The “No City Pass” lane inched south, while the “Resident” and “Employee” pass lanes to his left flowed freely. Ads crawled across the e-plate on the car ahead of Luis. On the opposite corner, riot cops pounded a clutch of scraggly “Eat the 1%” protesters into the otherwise-pristine sidewalk. Up-armored SUVs and big luxury sedans—probably some of Luis’ customers—whooshed north out of the city, the coveted blue “Resident” passes bright on the blacked-out windshields.
Luis eventually reached the entry gate and a starchy NBPD cop in pressed blues. Ray had remembered to call in an appointment, thank God. A Level 1 ID scan, mirrors under the car, a trunk-and-engine-compartment search, then the cop slapped a red three-hour visitor pass on the center-top of his windshield and waved him through.
Sunscreen-smooth streets. Working stoplights. New cars. Pretty Anglos and Asians—somehow, they were all pretty—in the latest clothes and most fashionable tropical colors, wearing the latest phones, talking into the latest dataspecs. No surgical masks for the smog (no smog), no empty storefronts. Knots of well-fed teenagers out having fun, not working. No thrift stores, no missions, no street markets. Luis felt like a skunk at a wedding reception.
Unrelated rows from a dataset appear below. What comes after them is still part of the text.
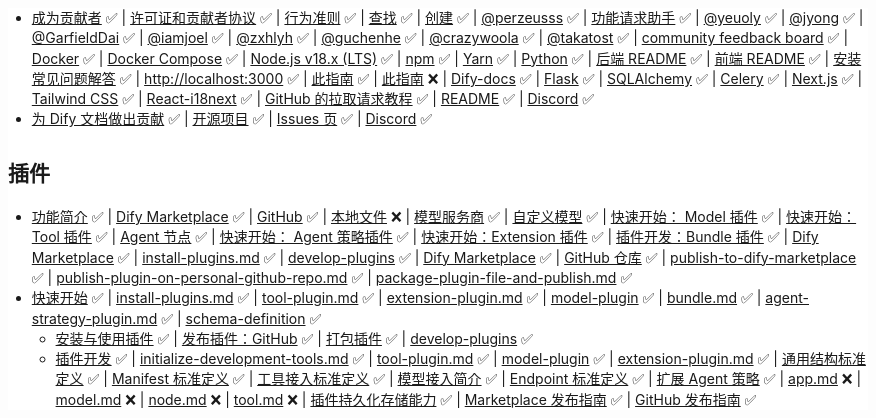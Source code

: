 * [成为贡献者](/en/./community/contribution) ✅ | [许可证和贡献者协议](https://github.com/langgenius/dify/blob/main/LICENSE) ✅ | [行为准则](https://github.com/langgenius/.github/blob/main/CODE_OF_CONDUCT) ✅ | [查找](https://github.com/langgenius/dify/issues?q=is:issue+is:closed) ✅ | [创建](https://github.com/langgenius/dify/issues/new/choose) ✅ | [@perzeusss](https://github.com/perzeuss) ✅ | [功能请求助手](https://udify.app/chat/MK2kVSnw1gakVwMX) ✅ | [@yeuoly](https://github.com/Yeuoly) ✅ | [@jyong](https://github.com/JohnJyong) ✅ | [@GarfieldDai](https://github.com/GarfieldDai) ✅ | [@iamjoel](https://github.com/iamjoel) ✅ | [@zxhlyh](https://github.com/zxhlyh) ✅ | [@guchenhe](https://github.com/guchenhe) ✅ | [@crazywoola](https://github.com/crazywoola) ✅ | [@takatost](https://github.com/takatost) ✅ | [community feedback board](https://github.com/langgenius/dify/discussions/categories/ideas) ✅ | [Docker](https://www.docker.com/) ✅ | [Docker Compose](https://docs.docker.com/compose/install/) ✅ | [Node.js v18.x (LTS)](http://nodejs.org) ✅ | [npm](https://www.npmjs.com/) ✅ | [Yarn](https://yarnpkg.com/) ✅ | [Python](https://www.python.org/) ✅ | [后端 README](https://github.com/langgenius/dify/blob/main/api/README) ✅ | [前端 README](https://github.com/langgenius/dify/blob/main/web/README) ✅ | [安装常见问题解答](/v/zh-hans/learn-more/faq/install-faq) ✅ | [http://localhost:3000](http://localhost:3000) ✅ | [此指南](https://github.com/langgenius/dify/blob/main/api/core/model_runtime/README) ✅ | [此指南](https://github.com/langgenius/dify/blob/main/api/core/tools/README_CN) ❌ | [Dify-docs](https://github.com/langgenius/dify-docs/tree/main/en/guides/tools/tool-configuration) ✅ | [Flask](https://flask.palletsprojects.com/en/3.0.x/) ✅ | [SQLAlchemy](https://www.sqlalchemy.org/) ✅ | [Celery](https://docs.celeryq.dev/en/stable/getting-started/introduction.html) ✅ | [Next.js](https://nextjs.org/) ✅ | [Tailwind CSS](https://tailwindcss.com/) ✅ | [React-i18next](https://react.i18next.com/) ✅ | [GitHub 的拉取请求教程](https://docs.github.com/en/pull-requests/collaborating-with-pull-requests) ✅ | [README](https://github.com/langgenius/dify/blob/main/README_CN) ✅ | [Discord](https://discord.com/invite/8Tpq4AcN9c) ✅
* [为 Dify 文档做出贡献](/en/./community/docs-contribution) ✅ | [开源项目](https://github.com/langgenius/dify-docs) ✅ | [Issues 页](https://github.com/langgenius/dify-docs/issues) ✅ | [Discord](https://discord.com/invite/8Tpq4AcN9c) ✅

## 插件

* [功能简介](/en/./plugins/introduction) ✅ | [Dify Marketplace](https://marketplace.dify.ai/) ✅ | [GitHub](/en/./publish-plugins/publish-plugin-on-personal-github-repo) ✅ | [本地文件](/en/./publish-plugins/package-and-publish-plugin-file) ❌ | [模型服务商](/en/./quick-start/develop-plugins/model-plugin/integrate-the-predefined-model) ✅ | [自定义模型](/en/./quick-start/develop-plugins/model-plugin/customizable-model) ✅ | [快速开始： Model 插件](/en/quick-start/develop-plugins/model-plugin/) ✅ | [快速开始：Tool 插件](/en/./quick-start/develop-plugins/tool-plugin) ✅ | [Agent 节点](/en/../guides/workflow/node/agent) ✅ | [快速开始： Agent 策略插件](/en/./quick-start/develop-plugins/agent-strategy-plugin) ✅ | [快速开始：Extension 插件](/en/./quick-start/develop-plugins/extension-plugin) ✅ | [插件开发：Bundle 插件](/en/./quick-start/develop-plugins/bundle) ✅ | [Dify Marketplace](https://marketplace.dify.ai/) ✅ | [install-plugins.md](/en/./quick-start/install-plugins) ✅ | [develop-plugins](/en/quick-start/develop-plugins/) ✅ | [Dify Marketplace](https://marketplace.dify.ai/) ✅ | [GitHub 仓库](https://github.com/langgenius/dify-plugins) ✅ | [publish-to-dify-marketplace](/en/publish-plugins/publish-to-dify-marketplace/) ✅ | [publish-plugin-on-personal-github-repo.md](/en/./publish-plugins/publish-plugin-on-personal-github-repo) ✅ | [package-plugin-file-and-publish.md](/en/./publish-plugins/package-plugin-file-and-publish) ✅
* [快速开始](/en/./plugins/quick-start/README) ✅ | [install-plugins.md](/en/./install-plugins) ✅ | [tool-plugin.md](/en/./develop-plugins/tool-plugin) ✅ | [extension-plugin.md](/en/./develop-plugins/extension-plugin) ✅ | [model-plugin](/en/develop-plugins/model-plugin/) ✅ | [bundle.md](/en/./develop-plugins/bundle) ✅ | [agent-strategy-plugin.md](/en/./develop-plugins/agent-strategy-plugin) ✅ | [schema-definition](/en/../schema-definition/) ✅
  * [安装与使用插件](/en/./plugins/quick-start/install-plugins) ✅ | [发布插件：GitHub](/en/../publish-plugins/publish-plugin-on-personal-github-repo) ✅ | [打包插件](/en/../publish-plugins/package-plugin-file-and-publish) ✅ | [develop-plugins](/en/develop-plugins/) ✅
  * [插件开发](/en/./plugins/quick-start/develop-plugins/README) ✅ | [initialize-development-tools.md](/en/./initialize-development-tools) ✅ | [tool-plugin.md](/en/./tool-plugin) ✅ | [model-plugin](/en/model-plugin/) ✅ | [extension-plugin.md](/en/./extension-plugin) ✅ | [通用结构标准定义](/en/../../schema-definition/general-specifications) ✅ | [Manifest 标准定义](/en/../../schema-definition/manifest) ✅ | [工具接入标准定义](/en/../../schema-definition/tool) ✅ | [模型接入简介](/en/../../schema-definition/model/) ✅ | [Endpoint 标准定义](/en/../../schema-definition/endpoint) ✅ | [扩展 Agent 策略](/en/../../schema-definition/agent) ✅ | [app.md](/en/../../schema-definition/reverse-invocation-of-the-dify-service/app "mention") ❌ | [model.md](/en/../../schema-definition/reverse-invocation-of-the-dify-service/model "mention") ❌ | [node.md](/en/../../schema-definition/reverse-invocation-of-the-dify-service/node "mention") ❌ | [tool.md](/en/../../schema-definition/reverse-invocation-of-the-dify-service/tool "mention") ❌ | [插件持久化存储能力](/en/../../schema-definition/persistent-storage) ✅ | [Marketplace 发布指南](/en/../../publish-plugins/publish-to-dify-marketplace/) ✅ | [GitHub 发布指南](/en/../../publish-plugins/publish-plugin-on-personal-github-repo) ✅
Tavo’s—no, Ray’s—neighborhood was all sprawling, low-slung ramblers set just feet apart, huge banks of glass looking seaward, manicured plantings. Luis doubted anyone lived in these three- and four-car garages, and he bet all the streetlights worked. He parked in front of Ray’s white modernist blockhouse, sat back, stared into space as the engine ticked away its heat.
He’d spent the afternoon thinking hard about what to tell Ray, and how. It ought to be easy: “Ray, McGinley wants me to snitch. What do you want me to do?” But nothing’s ever that simple. With El Tiburón dead and Tavo jockeying to replace him, everyone was running scared. Luis would take the fall for any leaks even if he didn’t have anything to do with them. It’s faster and easier to kill the known snitch than find the new one.
But if he didn’t tell Ray, he’d be dead the moment someone found out. Well, not “the moment”—they’d draw it out—but close enough.
Which way to go?
Luis heaved out of the car, nodded to the lurking guard, stepped along the pebbled concrete path into the entry courtyard. No sound from the doorbell. It probably worked anyway.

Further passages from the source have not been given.